── Source data ──

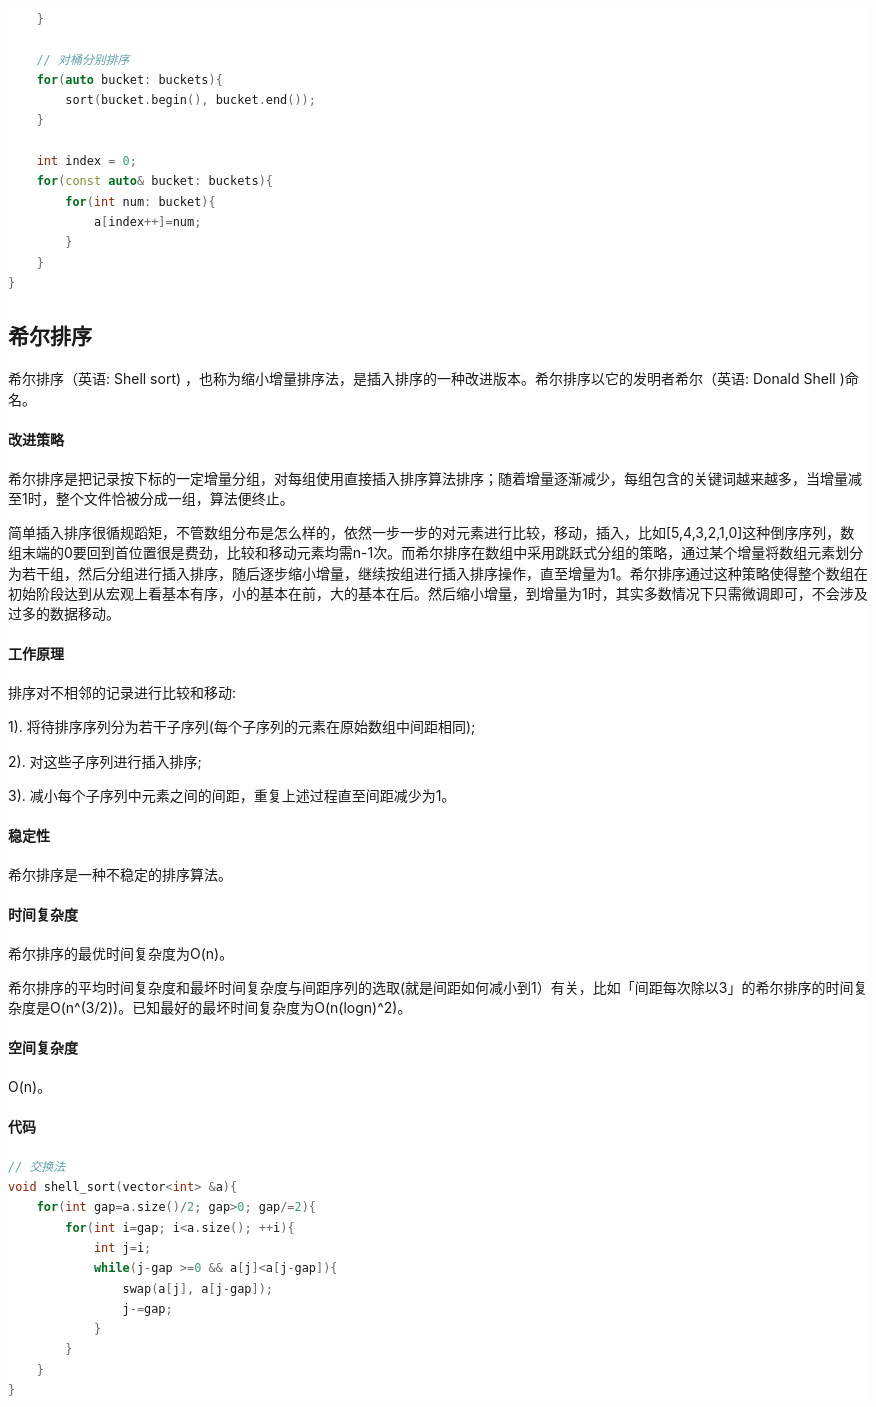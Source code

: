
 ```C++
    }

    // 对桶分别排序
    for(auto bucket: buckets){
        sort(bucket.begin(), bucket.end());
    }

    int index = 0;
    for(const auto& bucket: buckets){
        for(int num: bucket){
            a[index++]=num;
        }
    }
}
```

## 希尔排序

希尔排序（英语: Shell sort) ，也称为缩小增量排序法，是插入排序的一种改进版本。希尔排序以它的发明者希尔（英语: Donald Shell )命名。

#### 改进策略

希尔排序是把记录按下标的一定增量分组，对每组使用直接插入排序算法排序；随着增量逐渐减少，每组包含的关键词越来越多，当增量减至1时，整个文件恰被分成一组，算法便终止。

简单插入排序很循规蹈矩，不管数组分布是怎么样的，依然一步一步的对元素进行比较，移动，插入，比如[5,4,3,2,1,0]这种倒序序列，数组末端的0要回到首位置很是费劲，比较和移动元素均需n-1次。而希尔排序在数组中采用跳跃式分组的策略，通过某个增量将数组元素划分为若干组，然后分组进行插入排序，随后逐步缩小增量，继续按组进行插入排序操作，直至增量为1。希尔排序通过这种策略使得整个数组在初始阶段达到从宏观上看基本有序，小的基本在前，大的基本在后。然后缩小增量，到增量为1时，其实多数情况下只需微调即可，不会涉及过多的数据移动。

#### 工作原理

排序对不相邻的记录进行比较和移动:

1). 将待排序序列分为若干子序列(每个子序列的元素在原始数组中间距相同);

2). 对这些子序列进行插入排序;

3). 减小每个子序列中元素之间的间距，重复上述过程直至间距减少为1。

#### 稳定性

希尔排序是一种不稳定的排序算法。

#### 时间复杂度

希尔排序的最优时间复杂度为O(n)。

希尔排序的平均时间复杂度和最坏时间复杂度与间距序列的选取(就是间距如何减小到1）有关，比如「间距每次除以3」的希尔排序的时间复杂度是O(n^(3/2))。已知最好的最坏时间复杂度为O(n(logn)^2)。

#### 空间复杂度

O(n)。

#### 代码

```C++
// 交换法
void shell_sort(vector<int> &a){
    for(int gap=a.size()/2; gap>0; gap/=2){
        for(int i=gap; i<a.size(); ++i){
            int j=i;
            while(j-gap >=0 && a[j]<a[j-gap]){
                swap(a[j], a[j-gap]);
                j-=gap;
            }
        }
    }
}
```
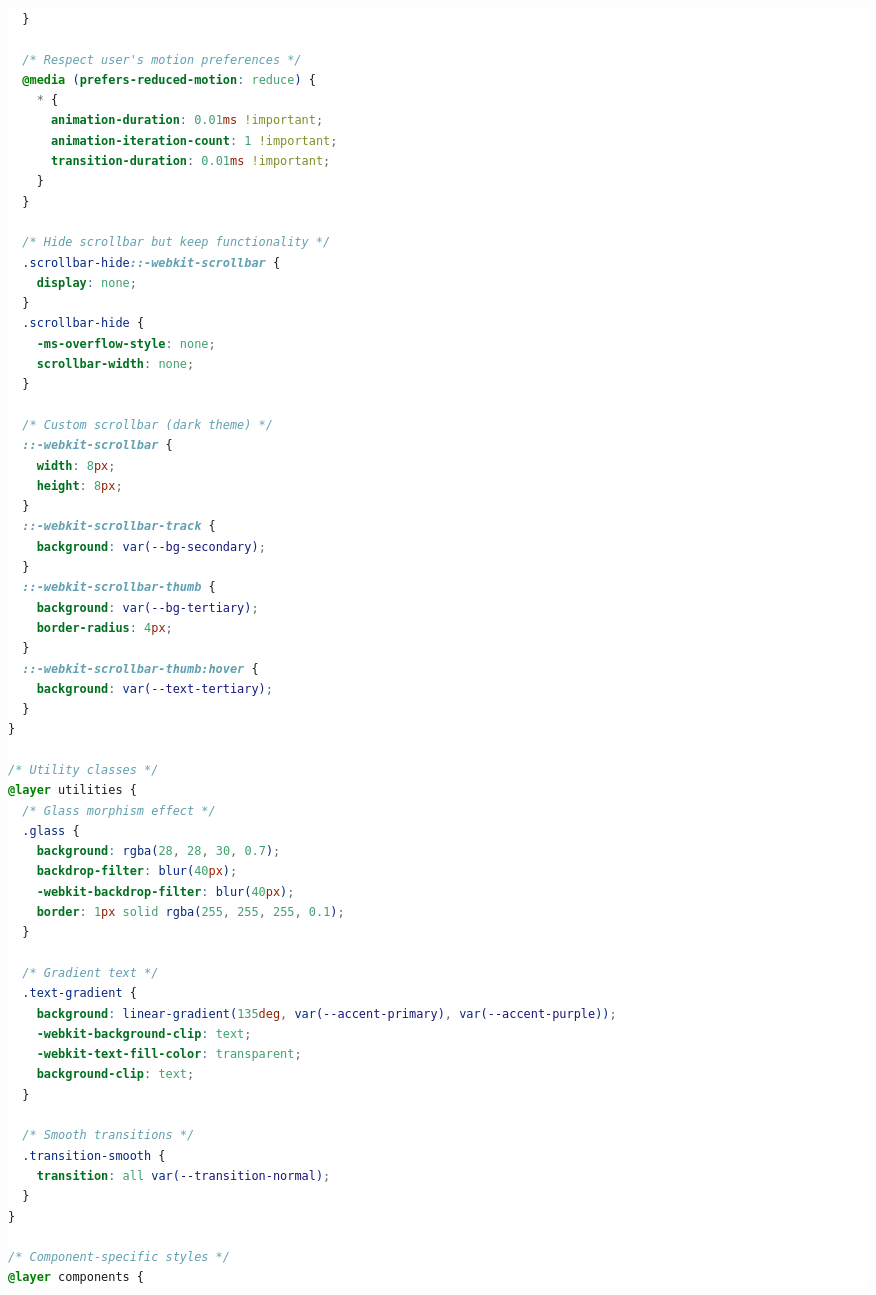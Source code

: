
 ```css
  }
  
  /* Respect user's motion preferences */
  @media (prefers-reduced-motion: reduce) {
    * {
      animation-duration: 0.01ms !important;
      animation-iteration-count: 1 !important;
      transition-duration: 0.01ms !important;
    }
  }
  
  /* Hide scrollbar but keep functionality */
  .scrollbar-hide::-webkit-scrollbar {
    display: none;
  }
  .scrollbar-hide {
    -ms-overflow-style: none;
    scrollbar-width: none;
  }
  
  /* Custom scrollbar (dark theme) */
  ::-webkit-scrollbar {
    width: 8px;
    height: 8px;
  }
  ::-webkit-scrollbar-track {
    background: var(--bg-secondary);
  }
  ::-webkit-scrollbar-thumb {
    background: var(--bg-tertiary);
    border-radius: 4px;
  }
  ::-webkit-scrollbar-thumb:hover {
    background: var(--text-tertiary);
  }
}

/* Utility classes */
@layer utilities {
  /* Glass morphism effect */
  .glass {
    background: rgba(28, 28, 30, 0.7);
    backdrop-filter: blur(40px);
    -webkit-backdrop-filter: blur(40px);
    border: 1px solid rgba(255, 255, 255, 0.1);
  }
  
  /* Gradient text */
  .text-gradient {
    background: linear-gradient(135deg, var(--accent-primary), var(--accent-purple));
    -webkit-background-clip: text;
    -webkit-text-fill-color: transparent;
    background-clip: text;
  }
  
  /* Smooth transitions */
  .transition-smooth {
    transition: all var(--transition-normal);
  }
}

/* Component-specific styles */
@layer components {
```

───

• Work request: Retype the records above exactly, pictures omitted.

• Output of the task:
Source code

:
 ```C++
    }

    // 对桶分别排序
    for(auto bucket: buckets){
        sort(bucket.begin(), bucket.end());
    }

    int index = 0;
    for(const auto& bucket: buckets){
        for(int num: bucket){
            a[index++]=num;
        }
    }
}
```

## 希尔排序

希尔排序（英语: Shell sort) ，也称为缩小增量排序法，是插入排序的一种改进版本。希尔排序以它的发明者希尔（英语: Donald Shell )命名。

#### 改进策略

希尔排序是把记录按下标的一定增量分组，对每组使用直接插入排序算法排序；随着增量逐渐减少，每组包含的关键词越来越多，当增量减至1时，整个文件恰被分成一组，算法便终止。

简单插入排序很循规蹈矩，不管数组分布是怎么样的，依然一步一步的对元素进行比较，移动，插入，比如[5,4,3,2,1,0]这种倒序序列，数组末端的0要回到首位置很是费劲，比较和移动元素均需n-1次。而希尔排序在数组中采用跳跃式分组的策略，通过某个增量将数组元素划分为若干组，然后分组进行插入排序，随后逐步缩小增量，继续按组进行插入排序操作，直至增量为1。希尔排序通过这种策略使得整个数组在初始阶段达到从宏观上看基本有序，小的基本在前，大的基本在后。然后缩小增量，到增量为1时，其实多数情况下只需微调即可，不会涉及过多的数据移动。

#### 工作原理

排序对不相邻的记录进行比较和移动:

1). 将待排序序列分为若干子序列(每个子序列的元素在原始数组中间距相同);

2). 对这些子序列进行插入排序;

3). 减小每个子序列中元素之间的间距，重复上述过程直至间距减少为1。

#### 稳定性

希尔排序是一种不稳定的排序算法。

#### 时间复杂度

希尔排序的最优时间复杂度为O(n)。

希尔排序的平均时间复杂度和最坏时间复杂度与间距序列的选取(就是间距如何减小到1）有关，比如「间距每次除以3」的希尔排序的时间复杂度是O(n^(3/2))。已知最好的最坏时间复杂度为O(n(logn)^2)。

#### 空间复杂度

O(n)。

#### 代码

```C++
// 交换法
void shell_sort(vector<int> &a){
    for(int gap=a.size()/2; gap>0; gap/=2){
        for(int i=gap; i<a.size(); ++i){
            int j=i;
            while(j-gap >=0 && a[j]<a[j-gap]){
                swap(a[j], a[j-gap]);
                j-=gap;
            }
        }
    }
}
```
Source code

:
 ```css
  }
  
  /* Respect user's motion preferences */
  @media (prefers-reduced-motion: reduce) {
    * {
      animation-duration: 0.01ms !important;
      animation-iteration-count: 1 !important;
      transition-duration: 0.01ms !important;
    }
  }
  
  /* Hide scrollbar but keep functionality */
  .scrollbar-hide::-webkit-scrollbar {
    display: none;
  }
  .scrollbar-hide {
    -ms-overflow-style: none;
    scrollbar-width: none;
  }
  
  /* Custom scrollbar (dark theme) */
  ::-webkit-scrollbar {
    width: 8px;
    height: 8px;
  }
  ::-webkit-scrollbar-track {
    background: var(--bg-secondary);
  }
  ::-webkit-scrollbar-thumb {
    background: var(--bg-tertiary);
    border-radius: 4px;
  }
  ::-webkit-scrollbar-thumb:hover {
    background: var(--text-tertiary);
  }
}

/* Utility classes */
@layer utilities {
  /* Glass morphism effect */
  .glass {
    background: rgba(28, 28, 30, 0.7);
    backdrop-filter: blur(40px);
    -webkit-backdrop-filter: blur(40px);
    border: 1px solid rgba(255, 255, 255, 0.1);
  }
  
  /* Gradient text */
  .text-gradient {
    background: linear-gradient(135deg, var(--accent-primary), var(--accent-purple));
    -webkit-background-clip: text;
    -webkit-text-fill-color: transparent;
    background-clip: text;
  }
  
  /* Smooth transitions */
  .transition-smooth {
    transition: all var(--transition-normal);
  }
}

/* Component-specific styles */
@layer components {
```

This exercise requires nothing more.